Saving money in the bank to be used later if needed.

Advantages Savings

Can be taken at any time and has no risk.

Savings Losses

Money can be easily reduced, as it can be taken at any time with ease and little interest.

Deposit

Saving money for a certain period, if not maturity money can not be taken or will get a penalty if taken before his time.

Advantages of Deposit

The risk is very low. Flowers that can be received is greater than regular savings.

Disadvantages of Deposit

Gains or interest earned less when compared with other types of investments that deal directly with the market risk.

Mutual Funds

It is a place to collect funds collectively. The money raised will be managed by the Investment Manager to be invested in other investment types. When the profit or loss will be divided equally to the investors. This may be an option for those who are just starting to invest. Different types of risk, depending on the type of risk that is selected. Type is a money market mutual funds, fixed income funds, equity funds, and mutual funds mixture.

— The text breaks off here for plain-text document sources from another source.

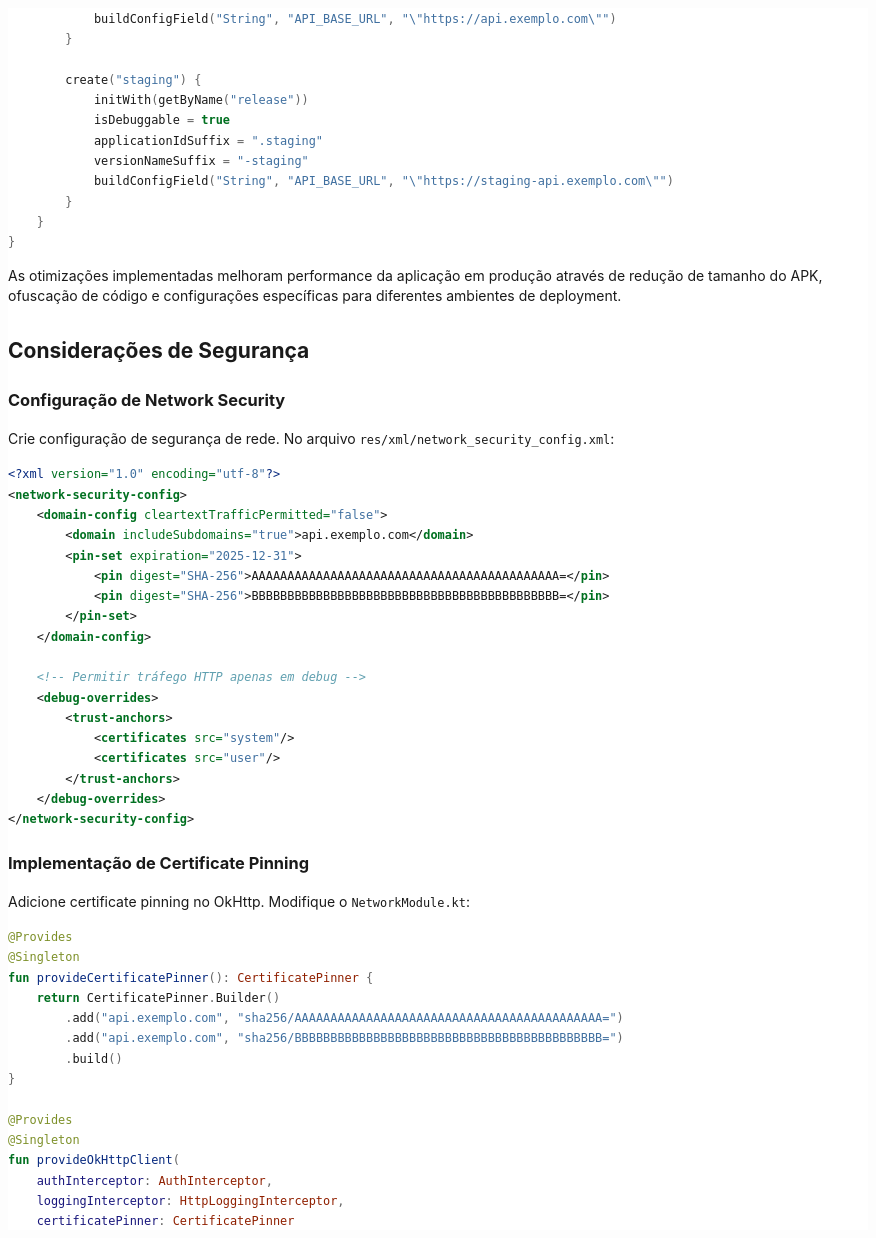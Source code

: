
 ```kotlin
            buildConfigField("String", "API_BASE_URL", "\"https://api.exemplo.com\"")
        }
        
        create("staging") {
            initWith(getByName("release"))
            isDebuggable = true
            applicationIdSuffix = ".staging"
            versionNameSuffix = "-staging"
            buildConfigField("String", "API_BASE_URL", "\"https://staging-api.exemplo.com\"")
        }
    }
}
```

As otimizações implementadas melhoram performance da aplicação em produção através de redução de tamanho do APK, ofuscação de código e configurações específicas para diferentes ambientes de deployment.

## Considerações de Segurança

### Configuração de Network Security

Crie configuração de segurança de rede. No arquivo `res/xml/network_security_config.xml`:

```xml
<?xml version="1.0" encoding="utf-8"?>
<network-security-config>
    <domain-config cleartextTrafficPermitted="false">
        <domain includeSubdomains="true">api.exemplo.com</domain>
        <pin-set expiration="2025-12-31">
            <pin digest="SHA-256">AAAAAAAAAAAAAAAAAAAAAAAAAAAAAAAAAAAAAAAAAAA=</pin>
            <pin digest="SHA-256">BBBBBBBBBBBBBBBBBBBBBBBBBBBBBBBBBBBBBBBBBBB=</pin>
        </pin-set>
    </domain-config>
    
    <!-- Permitir tráfego HTTP apenas em debug -->
    <debug-overrides>
        <trust-anchors>
            <certificates src="system"/>
            <certificates src="user"/>
        </trust-anchors>
    </debug-overrides>
</network-security-config>
```

### Implementação de Certificate Pinning

Adicione certificate pinning no OkHttp. Modifique o `NetworkModule.kt`:

```kotlin
@Provides
@Singleton
fun provideCertificatePinner(): CertificatePinner {
    return CertificatePinner.Builder()
        .add("api.exemplo.com", "sha256/AAAAAAAAAAAAAAAAAAAAAAAAAAAAAAAAAAAAAAAAAAA=")
        .add("api.exemplo.com", "sha256/BBBBBBBBBBBBBBBBBBBBBBBBBBBBBBBBBBBBBBBBBBB=")
        .build()
}

@Provides
@Singleton
fun provideOkHttpClient(
    authInterceptor: AuthInterceptor,
    loggingInterceptor: HttpLoggingInterceptor,
    certificatePinner: CertificatePinner
```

Advantages of Mutual Funds

No need to have a lot of knowledge, because it is managed by the Investment Manager. Due invested a lot of places, so if there is a loss in one place could be saved somewhere else that might make a profit.

Disadvantages of Mutual Funds

For some people, because it is not managed themselves often dissatisfied with the results. The advantage is less than stock and there are costs incurred for managers.

Bond

Bonds are debt securities, is proof that we are providing loans to certain companies or governments. Debtor will be paying interest for a certain period. Debt repayment period of more than one year. The safest bonds are bonds or debentures of the country.

Bonds Gain

Flowers larger than deposits.

Bond Losses

Long term (> 1 year), so it can not be thawed when needed, or if you want to invest another. If the debtor insolvent, meaning it can not restore its debts.

Stock

Having a stock means you have ownership in a company. The money we invested serve as the capital for the company. The company will provide benefits earned to shareholders is called dividend. When a good or a lot of people who are interested to buy shares of a company, the price will go up, so if you sell the shares will benefit. Conversely, if the company suffers losses, its share price may go down so that you could sustain a loss. Shares can be purchased at a securities company. For each sale or purchase transaction, you will be charged.

dividend

Can bring in huge profits if the stock price rises. With little capital, can be obtained the results many times.

Stock Losses

Greater the risk of loss, when the stock price fell.

Gold

Gold prices tend to rise every year, which is why many people are buying gold and then sell it when the price goes up. If you want to use for investment, gold should be purchased in the form of bars or coins of precious metal than gold in the form of jewelry. Gold bullion or coins not experience shrinkage or cost of manufacture is usually worn when we sell in the form of jewelry.

Gold Gains

Is the liquid assets or assets that are easy to sell.

Gold Losses

Difficult in storage because if not careful can easily be stolen.

Property

Just like gold, the price of the property is a house and land tend to rise. By purchasing the property, and sell it in the future will be profitable because the selling price has gone up. House prices will quickly rise if the strategic location or proximity to public facilities, this may be a consideration when choosing the location. When going to buy a house in housing yet or still under construction, ensure that the developer can be trusted and their agreement clear, because there are some cases, after we pay, housing construction was discontinued resulting in losses.

Advantage Property

Little risk and can be rented out so that it can provide extra income.

Property Losses

Need funds to buy a house or land. Property is not a liquid asset because it is not easy to sell a time when the need of money.

Also consider when you want to take back the investment, if only for a short period or for a long period of time. If you have any need in the near future, choose investments with low risk and liquid. Meanwhile, for the long term, you can choose a high-risk investment that can give greater profits.

Because investing has risks, it is necessary to prepare mentally when a loss or failure to not be discouraged. At least, invest better than all of your income used for expenses without any parts are stored.